== Dataset records ==

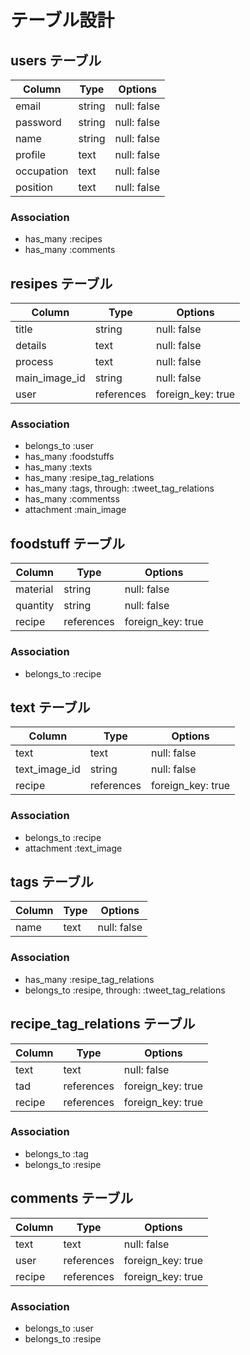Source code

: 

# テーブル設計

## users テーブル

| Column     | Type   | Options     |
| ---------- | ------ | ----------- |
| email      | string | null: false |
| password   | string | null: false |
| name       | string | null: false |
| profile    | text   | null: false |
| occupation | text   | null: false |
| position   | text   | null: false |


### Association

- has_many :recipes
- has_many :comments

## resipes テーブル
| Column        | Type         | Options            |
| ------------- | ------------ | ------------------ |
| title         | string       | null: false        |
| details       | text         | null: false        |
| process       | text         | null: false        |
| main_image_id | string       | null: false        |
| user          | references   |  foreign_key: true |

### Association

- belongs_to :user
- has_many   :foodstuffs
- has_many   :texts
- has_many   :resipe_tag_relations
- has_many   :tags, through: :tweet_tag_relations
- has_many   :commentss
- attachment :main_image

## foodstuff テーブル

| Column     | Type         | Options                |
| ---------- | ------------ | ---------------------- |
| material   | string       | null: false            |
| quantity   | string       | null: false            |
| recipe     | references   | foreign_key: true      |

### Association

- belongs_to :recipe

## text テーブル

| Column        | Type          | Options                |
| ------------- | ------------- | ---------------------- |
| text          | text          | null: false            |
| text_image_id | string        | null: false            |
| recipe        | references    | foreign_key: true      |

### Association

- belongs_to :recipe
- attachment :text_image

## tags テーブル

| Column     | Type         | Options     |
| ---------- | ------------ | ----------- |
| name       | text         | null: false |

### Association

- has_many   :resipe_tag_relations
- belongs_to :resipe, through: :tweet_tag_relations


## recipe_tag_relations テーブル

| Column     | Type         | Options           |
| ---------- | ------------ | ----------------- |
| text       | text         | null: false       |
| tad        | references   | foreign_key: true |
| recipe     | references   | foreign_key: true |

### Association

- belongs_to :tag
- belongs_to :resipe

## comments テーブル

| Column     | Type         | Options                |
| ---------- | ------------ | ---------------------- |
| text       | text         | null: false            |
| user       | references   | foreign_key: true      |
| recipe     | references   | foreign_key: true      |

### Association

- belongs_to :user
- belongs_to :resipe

===

Problem description:
Output every entry above exactly as written, but omit the pictures.

Written answer:
Source code

: 

# テーブル設計

## users テーブル

| Column     | Type   | Options     |
| ---------- | ------ | ----------- |
| email      | string | null: false |
| password   | string | null: false |
| name       | string | null: false |
| profile    | text   | null: false |
| occupation | text   | null: false |
| position   | text   | null: false |


### Association

- has_many :recipes
- has_many :comments

## resipes テーブル
| Column        | Type         | Options            |
| ------------- | ------------ | ------------------ |
| title         | string       | null: false        |
| details       | text         | null: false        |
| process       | text         | null: false        |
| main_image_id | string       | null: false        |
| user          | references   |  foreign_key: true |

### Association

- belongs_to :user
- has_many   :foodstuffs
- has_many   :texts
- has_many   :resipe_tag_relations
- has_many   :tags, through: :tweet_tag_relations
- has_many   :commentss
- attachment :main_image

## foodstuff テーブル

| Column     | Type         | Options                |
| ---------- | ------------ | ---------------------- |
| material   | string       | null: false            |
| quantity   | string       | null: false            |
| recipe     | references   | foreign_key: true      |

### Association

- belongs_to :recipe

## text テーブル

| Column        | Type          | Options                |
| ------------- | ------------- | ---------------------- |
| text          | text          | null: false            |
| text_image_id | string        | null: false            |
| recipe        | references    | foreign_key: true      |

### Association

- belongs_to :recipe
- attachment :text_image

## tags テーブル

| Column     | Type         | Options     |
| ---------- | ------------ | ----------- |
| name       | text         | null: false |

### Association

- has_many   :resipe_tag_relations
- belongs_to :resipe, through: :tweet_tag_relations


## recipe_tag_relations テーブル

| Column     | Type         | Options           |
| ---------- | ------------ | ----------------- |
| text       | text         | null: false       |
| tad        | references   | foreign_key: true |
| recipe     | references   | foreign_key: true |

### Association

- belongs_to :tag
- belongs_to :resipe

## comments テーブル

| Column     | Type         | Options                |
| ---------- | ------------ | ---------------------- |
| text       | text         | null: false            |
| user       | references   | foreign_key: true      |
| recipe     | references   | foreign_key: true      |

### Association

- belongs_to :user
- belongs_to :resipe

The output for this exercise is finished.